The journey back to his body was always the hardest part. David allowed his consciousness to sink through the amber air, past the floating islands and their impossible gardens, past the crystal bridges where hybrid beings walked in eternal contemplation, down through the golden spires of the Lost City, and finally into the depths beneath, where the Chains of Fire waited.

The chamber was a blasphemy against every concept of sacred space. Carved from black stone that seemed to absorb light rather than reflect it, it stretched out in a vast underground cavern filled with containment pods. Each pod held a human body, and each body was lined with restraints that glowed with malevolent fire. The air itself was thick with sulfur and the metallic tang of old blood, making each breath a conscious act of defiance against the urge to suffocate.

David's physical form lay in pod 847, his body maintained in a state of artificial preservation while his soul was sent out to do the Watchers' bidding. The restraints burned against his skin as his consciousness settled back into flesh, the transition always accompanied by a moment of agony as spirit merged with matter. His muscles, atrophied from disuse, protested as he tried to shift position within the cramped confines of the pod.

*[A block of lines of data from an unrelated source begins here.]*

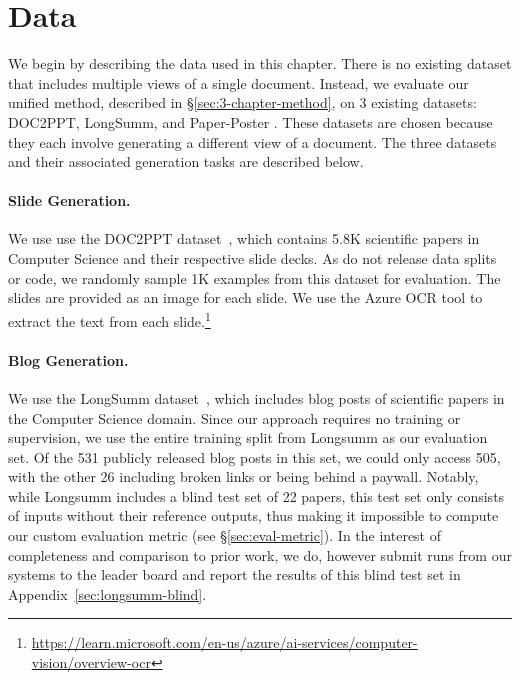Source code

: \section{Data}\label{sec:data}

We begin by describing the data used in this chapter. There is no existing dataset that includes multiple views of a single document. Instead, we evaluate our unified method, described in \S\ref{sec:3-chapter-method}, on 3 existing datasets: DOC2PPT, LongSumm, and Paper-Poster \cite{Fu2021DOC2PPTAP,chandrasekaran2020overview,Qiang2016LearningTG}. These datasets are chosen because they each involve generating a different view of a document. The three datasets and their associated generation tasks are described below.

\paragraph{Slide Generation.} We use use the DOC2PPT dataset~\cite{Fu2021DOC2PPTAP}, which contains 5.8K scientific papers in Computer Science and their respective slide decks. As \textcite{Fu2021DOC2PPTAP} do not release data splits or code, we randomly sample 1K examples from this dataset for evaluation. The slides are provided as an image for each slide. We use the Azure OCR tool to extract the text from each slide.\footnote{\scriptsize \url{https://learn.microsoft.com/en-us/azure/ai-services/computer-vision/overview-ocr}}

\paragraph{Blog Generation.} We use the LongSumm dataset~\cite{chandrasekaran2020overview}, which includes blog posts of scientific papers in the Computer Science domain. Since our approach requires no training or supervision, we use the entire training split from Longsumm as our evaluation set. Of the 531 publicly released blog posts in this set, we could only access 505, with the other 26 including broken links or being behind a paywall. Notably, while Longsumm includes a blind test set of 22 papers, this test set only consists of inputs without their reference outputs, thus making it impossible to compute our custom evaluation metric (see \S\ref{sec:eval-metric}). In the interest of completeness and comparison to prior work, we do, however submit runs from our systems to the leader board and report the results of this blind test set in Appendix~\ref{sec:longsumm-blind}.

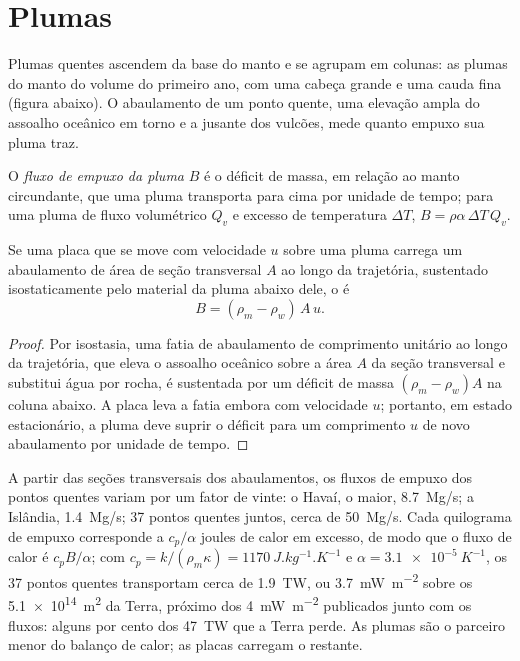 \section{Plumas}

Plumas quentes ascendem da base do manto e se agrupam em colunas: as plumas do manto
do volume do primeiro ano, com uma cabeça grande e uma cauda fina (figura abaixo).
O abaulamento de um ponto quente, uma elevação ampla do assoalho oceânico em torno e a jusante
dos vulcões, mede quanto empuxo sua pluma traz.

\begin{definition}\label{def:b3:mantle-convection:buoyancy-flux}
O \emph{fluxo de empuxo da pluma} $B$ é o déficit
de massa, em relação ao manto circundante, que uma pluma transporta para cima por
unidade de tempo; para uma pluma de fluxo volumétrico $Q_v$ e excesso de temperatura $\Delta T$,
$B = \rho\alpha\,\Delta T\,Q_v$.
\end{definition}

\begin{proposition}\label{prop:b3:mantle-convection:swell}
Se uma placa que se move com velocidade $u$ sobre uma pluma carrega um abaulamento de
área de seção transversal $A$ ao longo da trajetória, sustentado isostaticamente pelo
material da pluma abaixo dele, o  é
\[
  B = (\rho_m - \rho_w)\,A\,u .
\]
\end{proposition}

\begin{proof}
Por isostasia, uma fatia de abaulamento de comprimento unitário ao longo da trajetória, que eleva
o assoalho oceânico sobre a área $A$ da seção transversal e substitui água
por rocha, é sustentada por um déficit de massa $(\rho_m - \rho_w)A$ na coluna abaixo.
A placa leva a fatia embora com velocidade $u$; portanto, em estado estacionário, a
pluma deve suprir o déficit para um comprimento $u$ de novo abaulamento por unidade de tempo.
\end{proof}

A partir das seções transversais dos abaulamentos, os fluxos de empuxo dos pontos quentes variam
por um fator de vinte: o Havaí, o maior, \qty{8.7}{Mg/s}; a Islândia,
\qty{1.4}{Mg/s}; 37 pontos quentes juntos, cerca de \qty{50}{Mg/s}. Cada quilograma de
empuxo corresponde a $c_p/\alpha$ joules de calor em excesso, de modo que o fluxo de calor é $c_pB/\alpha$;
com $c_p = k/(\rho_m\kappa) = \qty{1170}{J.kg^{-1}.K^{-1}}$ e $\alpha =
\qty{3.1e-5}{K^{-1}}$, os 37 pontos quentes transportam cerca de \qty{1.9}{TW}, ou
\qty{3.7}{mW.m^{-2}} sobre os \qty{5.1e14}{m^2} da Terra, próximo dos
\qty{4}{mW.m^{-2}} publicados junto com os fluxos: alguns por cento dos
\qty{47}{TW} que a Terra perde. As plumas são o parceiro menor do balanço
de calor; as placas carregam o restante.

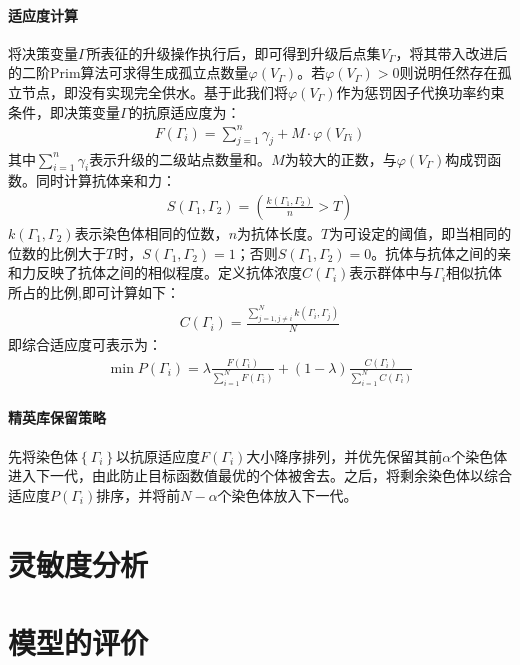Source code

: \documentclass{whutmod}
\begin{document}
     	\paragraph{适应度计算}
    将决策变量$\Gamma$所表征的升级操作执行后，即可得到升级后点集$V_{\Gamma}$，将其带入改进后的二阶Prim算法可求得生成孤立点数量$\varphi(V_{\Gamma})$。若$\varphi(V_{\Gamma})>0$则说明任然存在孤立节点，即没有实现完全供水。基于此我们将$\varphi(V_{\Gamma})$作为惩罚因子代换功率约束条件，即决策变量$\Gamma$的抗原适应度为：
    	\begin{gather}
    	F(\Gamma_i)=\sum_{j=1}^{n}\gamma_j+ M\cdot  \varphi(V_{\Gamma i})
    	\end{gather}
    其中$\displaystyle \sum_{i=1}^{n}\gamma_i$表示升级的二级站点数量和。$M$为较大的正数，与$\varphi(V_{\Gamma})$构成罚函数。同时计算抗体亲和力：
    	\begin{gather}
    	S(\Gamma_1,\Gamma_2)=(\frac{k(\Gamma_1,\Gamma_2)}{n}>T)
        \end{gather}
    $k(\Gamma_1,\Gamma_2)$表示染色体相同的位数，$n$为抗体长度。$T$为可设定的阈值，即当相同的位数的比例大于$T$时，$S(\Gamma_1,\Gamma_2)=1$；否则$S(\Gamma_1,\Gamma_2)=0$。抗体与抗体之间的亲和力反映了抗体之间的相似程度。定义抗体浓度$C(\Gamma_i)$表示群体中与$\Gamma_i$相似抗体所占的比例,即可计算如下：
     \begin{gather}
     C(\Gamma_i)=\displaystyle \frac{\displaystyle \sum _{j=1,j\neq i}^N k(\Gamma_i,\Gamma_j)}{N}
     \end{gather}
     即综合适应度可表示为：
  	 \begin{gather}
  \min	P(\Gamma_i)=\lambda \frac{F(\Gamma_i)}{\displaystyle \sum _{i=1}^N F(\Gamma_i)}+(1-\lambda )\frac{C(\Gamma_i)}{\displaystyle \sum _{i=1}^N C(\Gamma_i)}
  	\end{gather}
  	\paragraph{精英库保留策略}
  	先将染色体$\left \{ \Gamma_i \right \}$以抗原适应度$F(\Gamma_i)$大小降序排列，并优先保留其前$\alpha$个染色体进入下一代，由此防止目标函数值最优的个体被舍去。之后，将剩余染色体以综合适应度$P(\Gamma_i)$排序，并将前$N-\alpha$个染色体放入下一代。
  	
  	
  	\section{灵敏度分析}
 
  	\section{模型的评价}
\end{document}
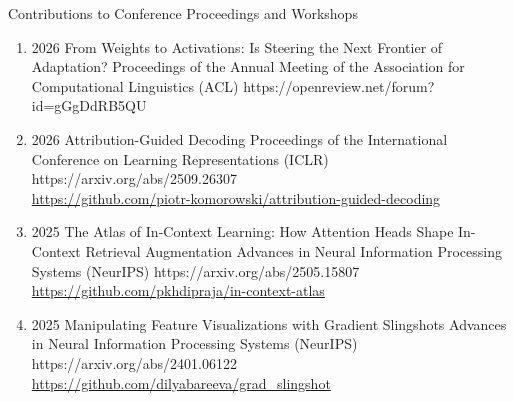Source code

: \headedsubsection %
{Contributions to Conference Proceedings and Workshops}{}
{
    \begin{enumerate}
        



        \item {}
                        {2026}
                        {From Weights to Activations: Is Steering the Next Frontier of Adaptation?}
                        {Proceedings of the Annual Meeting of the Association for Computational Linguistics (ACL)}
                        {}
                        {https://openreview.net/forum?id=gGgDdRB5QU}

        \item {}
                        {2026}
                        {Attribution-Guided Decoding}
                        {Proceedings of the International Conference on Learning Representations (ICLR)}
                        {}
                        {https://arxiv.org/abs/2509.26307}
                        {
                            \\\href{https://github.com/piotr-komorowski/attribution-guided-decoding}{https://github.com/piotr-komorowski/attribution-guided-decoding}
                        }

        \item {}
                        {2025}
                        {The Atlas of In-Context Learning: How Attention Heads Shape In-Context Retrieval Augmentation}
                        {Advances in Neural Information Processing Systems (NeurIPS)}
                        {}
                        {https://arxiv.org/abs/2505.15807}
                        {
                            \\\href{https://github.com/pkhdipraja/in-context-atlas}{https://github.com/pkhdipraja/in-context-atlas}
                        }

        \item {}
                        {2025}
                        {Manipulating Feature Visualizations with Gradient Slingshots}
                        {Advances in Neural Information Processing Systems (NeurIPS)}
                        {}
                        {https://arxiv.org/abs/2401.06122}
                        {
                            \\\href{https://github.com/dilyabareeva/grad_slingshot}{https://github.com/dilyabareeva/grad\_slingshot}
                        }


\end{enumerate}}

Around him, the other abductees moaned in their half-sleep, their souls extracted regularly for various duties throughout the Hollow Earth. Some were used as David was, for surveillance and enforcement. Others were drained of their energy to power the great machines that kept the Lost City functioning. Still others were used for experiments that David preferred not to think about.

A demon warden prowled between the pods, its form shifting constantly between shadow and substance. It never spoke, but David could feel its malevolent attention whenever it passed near his pod. The creature was a reminder that even in their weakened state, the abductees were considered dangerous enough to require constant supervision.

As David lay in the burning embrace of the restraints, memories from his surface life began to filter back through the psychic dampeners. He remembered being an EMT in Chicago, the satisfaction of saving lives, the weight of responsibility he had carried. He remembered the car crash that had supposedly killed him, the way the drunk driver had run the red light, the moment of impact that had sent his body tumbling through space and time.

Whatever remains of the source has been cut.